Leave the pictures out while you restate every entry below word for word.

===== Exercise inputs

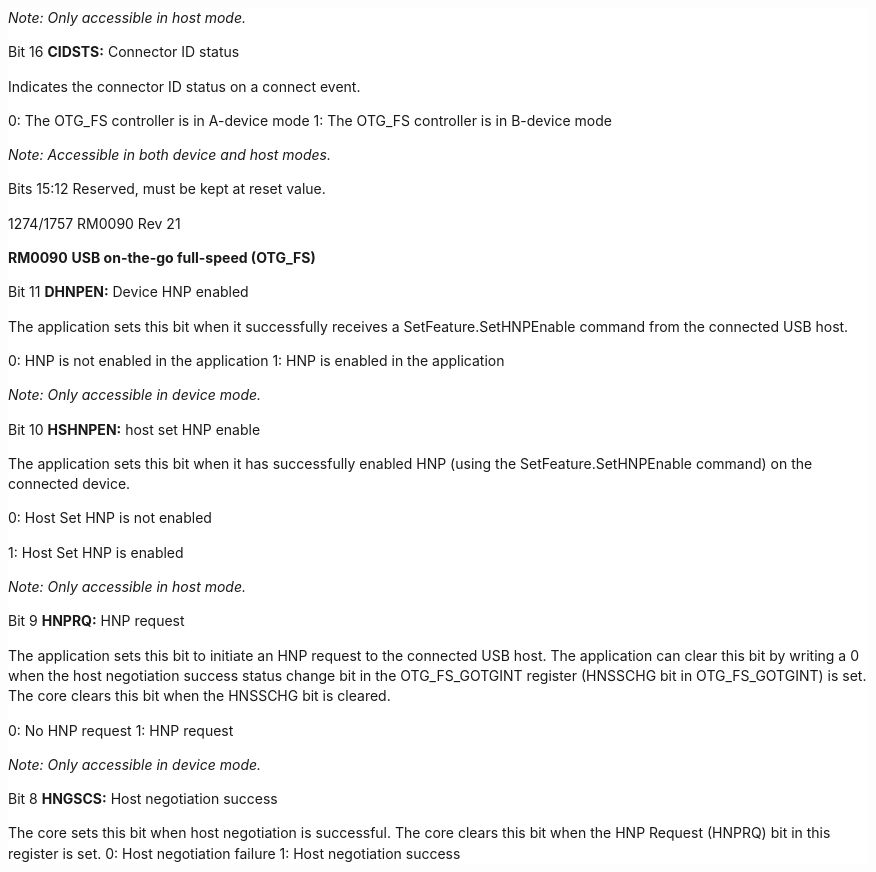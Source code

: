 _Note: Only accessible in host mode._


Bit 16 **CIDSTS:** Connector ID status

Indicates the connector ID status on a connect event.

0: The OTG_FS controller is in A-device mode
1: The OTG_FS controller is in B-device mode

_Note: Accessible in both device and host modes._


Bits 15:12 Reserved, must be kept at reset value.


1274/1757 RM0090 Rev 21


**RM0090** **USB on-the-go full-speed (OTG_FS)**


Bit 11 **DHNPEN:** Device HNP enabled

The application sets this bit when it successfully receives a SetFeature.SetHNPEnable
command from the connected USB host.

0: HNP is not enabled in the application
1: HNP is enabled in the application

_Note: Only accessible in device mode._


Bit 10 **HSHNPEN:** host set HNP enable

The application sets this bit when it has successfully enabled HNP (using the
SetFeature.SetHNPEnable command) on the connected device.

0: Host Set HNP is not enabled

1: Host Set HNP is enabled

_Note: Only accessible in host mode._


Bit 9 **HNPRQ:** HNP request

The application sets this bit to initiate an HNP request to the connected USB host. The
application can clear this bit by writing a 0 when the host negotiation success status change
bit in the OTG_FS_GOTGINT register (HNSSCHG bit in OTG_FS_GOTGINT) is set. The
core clears this bit when the HNSSCHG bit is cleared.

0: No HNP request
1: HNP request

_Note: Only accessible in device mode._


Bit 8 **HNGSCS:** Host negotiation success

The core sets this bit when host negotiation is successful. The core clears this bit when the
HNP Request (HNPRQ) bit in this register is set.
0: Host negotiation failure
1: Host negotiation success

==========

Answer space —
Source code

: _Note: Only accessible in host mode._


Bit 16 **CIDSTS:** Connector ID status

Indicates the connector ID status on a connect event.

0: The OTG_FS controller is in A-device mode
1: The OTG_FS controller is in B-device mode

_Note: Accessible in both device and host modes._


Bits 15:12 Reserved, must be kept at reset value.


1274/1757 RM0090 Rev 21


**RM0090** **USB on-the-go full-speed (OTG_FS)**


Bit 11 **DHNPEN:** Device HNP enabled

The application sets this bit when it successfully receives a SetFeature.SetHNPEnable
command from the connected USB host.

0: HNP is not enabled in the application
1: HNP is enabled in the application

_Note: Only accessible in device mode._


Bit 10 **HSHNPEN:** host set HNP enable

The application sets this bit when it has successfully enabled HNP (using the
SetFeature.SetHNPEnable command) on the connected device.

0: Host Set HNP is not enabled

1: Host Set HNP is enabled

_Note: Only accessible in host mode._


Bit 9 **HNPRQ:** HNP request

The application sets this bit to initiate an HNP request to the connected USB host. The
application can clear this bit by writing a 0 when the host negotiation success status change
bit in the OTG_FS_GOTGINT register (HNSSCHG bit in OTG_FS_GOTGINT) is set. The
core clears this bit when the HNSSCHG bit is cleared.

0: No HNP request
1: HNP request

_Note: Only accessible in device mode._


Bit 8 **HNGSCS:** Host negotiation success

The core sets this bit when host negotiation is successful. The core clears this bit when the
HNP Request (HNPRQ) bit in this register is set.
0: Host negotiation failure
1: Host negotiation success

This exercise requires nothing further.